Léopold II lived from 1835 to 1909. About midway through his life, he discerned the chance for grandeur (in his understanding of that term) and formed the Association Internationale du Congo in 1876 to explore an area 80 times the size of Belgium. Léopold appointed Sir Henry Morton Stanley as his main agent.
Western historical lore — and books of “famous” quotations — remember Stanley as an intrepid adventurer and explorer and as the man who, whether apocryphally or not, uttered the address “Doctor Livingstone I presume?”. Stanley’s efforts and the successful repulsing of an Anglo-Portuguese attempt in 1884 to seize the Congo Basin allowed Léopold to declare the État Indépendant du Congo — the Congo Free State — which was recognised by the United States and major European powers at the infamous Berlin Conference of 1885. The stage was set for the looting and killing.
Related article:
It is significant that Léopold died relatively soon after the excesses of his personal sovereignty of the misleadingly named Congo Free State were exposed. That was owing in large part to Sir Roger Casement, who was commissioned by the British government in 1903 to investigate human rights in the Congo Free State. Casement was British consul in Boma at the time.

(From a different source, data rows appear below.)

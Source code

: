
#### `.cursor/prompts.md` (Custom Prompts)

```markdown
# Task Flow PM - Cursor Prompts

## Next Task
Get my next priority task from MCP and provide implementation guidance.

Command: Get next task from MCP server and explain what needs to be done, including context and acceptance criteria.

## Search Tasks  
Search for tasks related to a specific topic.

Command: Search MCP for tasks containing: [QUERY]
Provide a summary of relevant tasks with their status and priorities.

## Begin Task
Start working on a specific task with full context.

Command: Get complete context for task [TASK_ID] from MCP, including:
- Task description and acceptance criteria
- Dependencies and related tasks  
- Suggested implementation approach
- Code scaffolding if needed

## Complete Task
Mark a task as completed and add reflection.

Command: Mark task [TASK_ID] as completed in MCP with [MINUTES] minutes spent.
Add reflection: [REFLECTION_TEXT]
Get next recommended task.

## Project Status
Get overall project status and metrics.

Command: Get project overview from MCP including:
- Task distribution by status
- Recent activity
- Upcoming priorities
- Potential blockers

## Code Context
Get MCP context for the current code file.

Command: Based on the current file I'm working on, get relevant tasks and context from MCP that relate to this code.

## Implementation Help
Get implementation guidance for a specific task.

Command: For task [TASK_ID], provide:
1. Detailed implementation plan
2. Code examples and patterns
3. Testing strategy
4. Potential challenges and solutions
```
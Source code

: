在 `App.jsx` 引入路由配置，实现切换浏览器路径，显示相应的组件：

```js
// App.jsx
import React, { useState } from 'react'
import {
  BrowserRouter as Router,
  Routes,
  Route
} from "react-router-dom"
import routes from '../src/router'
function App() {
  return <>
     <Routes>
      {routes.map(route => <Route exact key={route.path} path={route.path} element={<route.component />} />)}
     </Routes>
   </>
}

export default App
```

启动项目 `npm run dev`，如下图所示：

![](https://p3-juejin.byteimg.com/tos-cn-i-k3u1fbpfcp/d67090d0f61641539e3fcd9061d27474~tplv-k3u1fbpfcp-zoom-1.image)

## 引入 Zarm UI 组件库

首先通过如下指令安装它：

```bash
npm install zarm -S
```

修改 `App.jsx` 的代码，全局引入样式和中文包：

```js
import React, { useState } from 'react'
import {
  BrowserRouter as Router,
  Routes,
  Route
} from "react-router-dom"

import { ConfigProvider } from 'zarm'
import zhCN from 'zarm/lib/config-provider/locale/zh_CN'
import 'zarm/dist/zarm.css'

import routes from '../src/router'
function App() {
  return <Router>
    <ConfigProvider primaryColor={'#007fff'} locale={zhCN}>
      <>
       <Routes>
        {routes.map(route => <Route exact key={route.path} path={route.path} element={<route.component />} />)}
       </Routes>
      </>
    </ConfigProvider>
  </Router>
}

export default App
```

Casement journeyed up and down the upper Congo Basin, speaking to workers, and supervisors and mercenaries in Belgian employ. His comprehensive and minutely detailed report spoke of “the enslavement, mutilation, and torture of natives on the rubber plantations”. No politeness or understatement in what was subsequently named the Casement Report of 1904, but instead refreshingly straight talk based on extensive eyewitness experience.

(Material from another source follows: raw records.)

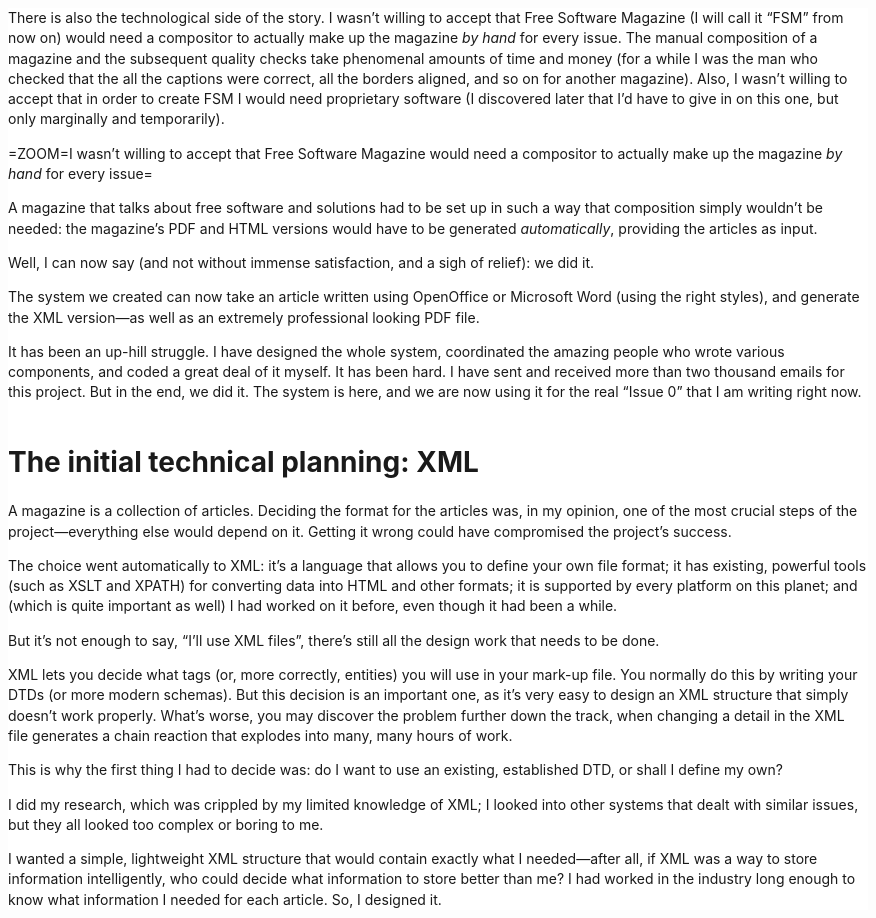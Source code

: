 There is also the technological side of the story. I wasn’t willing to accept that Free Software Magazine (I will call it “FSM” from now on) would need a compositor to actually make up the magazine _by hand_ for every issue. The manual composition of a magazine and the subsequent quality checks take phenomenal amounts of time and money (for a while I was the man who checked that the all the captions were correct, all the borders aligned, and so on for another magazine). Also, I wasn’t willing to accept that in order to create FSM I would need proprietary software (I discovered later that I’d have to give in on this one, but only marginally and temporarily).


=ZOOM=I wasn’t willing to accept that Free Software Magazine would need a compositor to actually make up the magazine _by hand_ for every issue=

A magazine that talks about free software and solutions had to be set up in such a way that composition simply wouldn’t be needed: the magazine’s PDF and HTML versions would have to be generated _automatically_, providing the articles as input.

Well, I can now say (and not without immense satisfaction, and a sigh of relief): we did it.

The system we created can now take an article written using OpenOffice or Microsoft Word (using the right styles), and generate the XML version—as well as an extremely professional looking PDF file.

It has been an up-hill struggle. I have designed the whole system, coordinated the amazing people who wrote various components, and coded a great deal of it myself. It has been hard. I have sent and received more than two thousand emails for this project. But in the end, we did it. The system is here, and we are now using it for the real “Issue 0” that I am writing right now.


# The initial technical planning: XML

A magazine is a collection of articles. Deciding the format for the articles was, in my opinion, one of the most crucial steps of the project—everything else would depend on it. Getting it wrong could have compromised the project’s success.

The choice went automatically to XML: it’s a language that allows you to define your own file format; it has existing, powerful tools (such as XSLT and XPATH) for converting data into HTML and other formats; it is supported by every platform on this planet; and (which is quite important as well) I had worked on it before, even though it had been a while.

But it’s not enough to say, “I’ll use XML files”, there’s still all the design work that needs to be done.

XML lets you decide what tags (or, more correctly, entities) you will use in your mark-up file. You normally do this by writing your DTDs (or more modern schemas). But this decision is an important one, as it’s very easy to design an XML structure that simply doesn’t work properly. What’s worse, you may discover the problem further down the track, when changing a detail in the XML file generates a chain reaction that explodes into many, many hours of work.

This is why the first thing I had to decide was: do I want to use an existing, established DTD, or shall I define my own?

I did my research, which was crippled by my limited knowledge of XML; I looked into other systems that dealt with similar issues, but they all looked too complex or boring to me.

I wanted a simple, lightweight XML structure that would contain exactly what I needed—after all, if XML was a way to store information intelligently, who could decide what information to store better than me? I had worked in the industry long enough to know what information I needed for each article. So, I designed it.
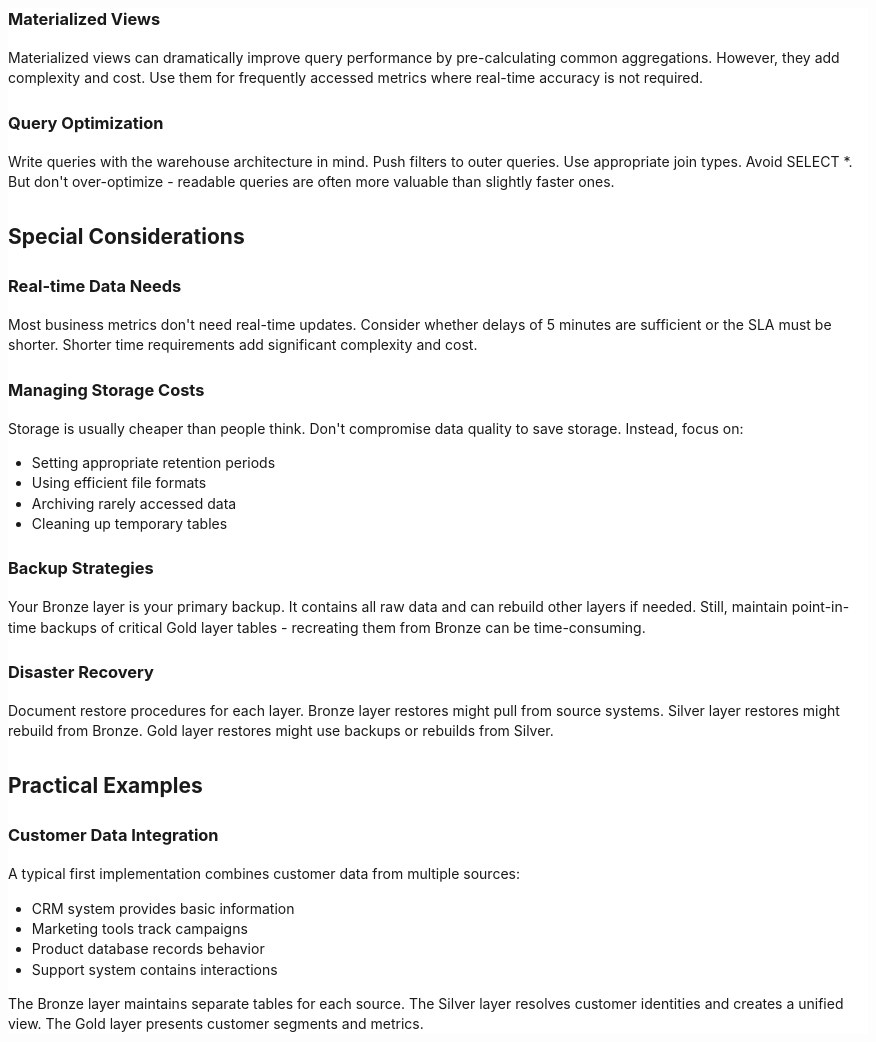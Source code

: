 ### Materialized Views

Materialized views can dramatically improve query performance by pre-calculating common aggregations. However, they add complexity and cost. Use them for frequently accessed metrics where real-time accuracy is not required.

### Query Optimization

Write queries with the warehouse architecture in mind. Push filters to outer queries. Use appropriate join types. Avoid SELECT *. But don't over-optimize - readable queries are often more valuable than slightly faster ones.

## Special Considerations

### Real-time Data Needs

Most business metrics don't need real-time updates. Consider whether delays of 5 minutes are sufficient or the SLA must be shorter. Shorter time requirements add significant complexity and cost.

### Managing Storage Costs

Storage is usually cheaper than people think. Don't compromise data quality to save storage. Instead, focus on:
- Setting appropriate retention periods
- Using efficient file formats
- Archiving rarely accessed data
- Cleaning up temporary tables

### Backup Strategies

Your Bronze layer is your primary backup. It contains all raw data and can rebuild other layers if needed. Still, maintain point-in-time backups of critical Gold layer tables - recreating them from Bronze can be time-consuming.

### Disaster Recovery

Document restore procedures for each layer. Bronze layer restores might pull from source systems. Silver layer restores might rebuild from Bronze. Gold layer restores might use backups or rebuilds from Silver.

## Practical Examples

### Customer Data Integration

A typical first implementation combines customer data from multiple sources:
- CRM system provides basic information
- Marketing tools track campaigns
- Product database records behavior
- Support system contains interactions

The Bronze layer maintains separate tables for each source. The Silver layer resolves customer identities and creates a unified view. The Gold layer presents customer segments and metrics.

It was into the aftermath of this colonial mess that Patrice Lumumba ventured in the late 1950s.
Grudgingly acknowledged as the Congolese leader-to-be by the West, nonetheless Lumumba almost simultaneously became a man more plotted against than plotting. Here is how Leo Zelig, in Patrice Lumumba: Voices of Liberation (2013), describes the monstrous forces ranged against Lumumba:
“Documents released in the United States in August 2011 reveal that President Eisenhower directly ordered the assassination of Patrice Lumumba, who was the first democratically elected prime minister of Congo. Minutes of an August 1960 National Security Council meeting confirm that Eisenhower told CIA chief Allen Dulles to ‘eliminate’ Lumumba.”
The US and its agents did not need to dirty their hands because the Belgians, the defeated colonial masters in Congo, did the Americans’ work instead. On 17 January 1961, Lumumba was executed by a firing squad marshalled by a Belgian officer, at a killing site prepared by a Belgian. Lumumba’s corpse and those of his fellows — Joseph Okito and Maurice Mpolo, also murdered by firing squad — were hacked into smaller pieces that were thrown into canisters of acid, a piece of work carried out by a Belgian police officer, Gerard Soete.

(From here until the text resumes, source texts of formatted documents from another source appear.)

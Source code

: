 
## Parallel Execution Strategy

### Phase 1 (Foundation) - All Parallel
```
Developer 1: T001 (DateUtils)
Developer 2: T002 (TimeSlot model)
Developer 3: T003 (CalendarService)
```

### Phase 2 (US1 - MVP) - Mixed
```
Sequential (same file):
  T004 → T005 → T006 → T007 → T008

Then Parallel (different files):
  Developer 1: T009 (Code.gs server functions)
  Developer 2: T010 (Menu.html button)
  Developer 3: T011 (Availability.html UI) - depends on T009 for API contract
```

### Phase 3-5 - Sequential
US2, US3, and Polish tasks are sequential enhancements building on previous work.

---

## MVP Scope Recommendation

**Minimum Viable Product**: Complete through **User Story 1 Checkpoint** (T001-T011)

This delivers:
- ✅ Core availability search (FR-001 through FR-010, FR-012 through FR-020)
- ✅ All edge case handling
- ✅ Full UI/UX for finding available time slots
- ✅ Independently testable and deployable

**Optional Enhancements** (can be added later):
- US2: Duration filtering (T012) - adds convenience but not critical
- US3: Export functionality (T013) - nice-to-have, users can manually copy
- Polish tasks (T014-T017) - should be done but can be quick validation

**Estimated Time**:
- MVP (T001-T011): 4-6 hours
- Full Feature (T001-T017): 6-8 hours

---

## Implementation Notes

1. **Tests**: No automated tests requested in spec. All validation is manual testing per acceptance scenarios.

Matthias Kamishanga, faithful to Lumumba throughout, recalled his comrade’s last speech, to the soldiers who intercepted him at the Sankuru River on 30 November 1960 when he was trying to reach the safe haven of Stanleyville. It is quoted in Zelig’s book and speaks eloquently of the stature and humanity of Lumumba.
“If you kill me, I will not die. If you throw me into the river, the fish will eat my flesh. The Congolese will eat the fish, and then I will be in the bellies of the people and I will never be far from my people. I will be in the belly of each Congolese.”
Perhaps it was because of this that the Belgians who murdered Lumumba chose so barbarically to erase all traces of his body.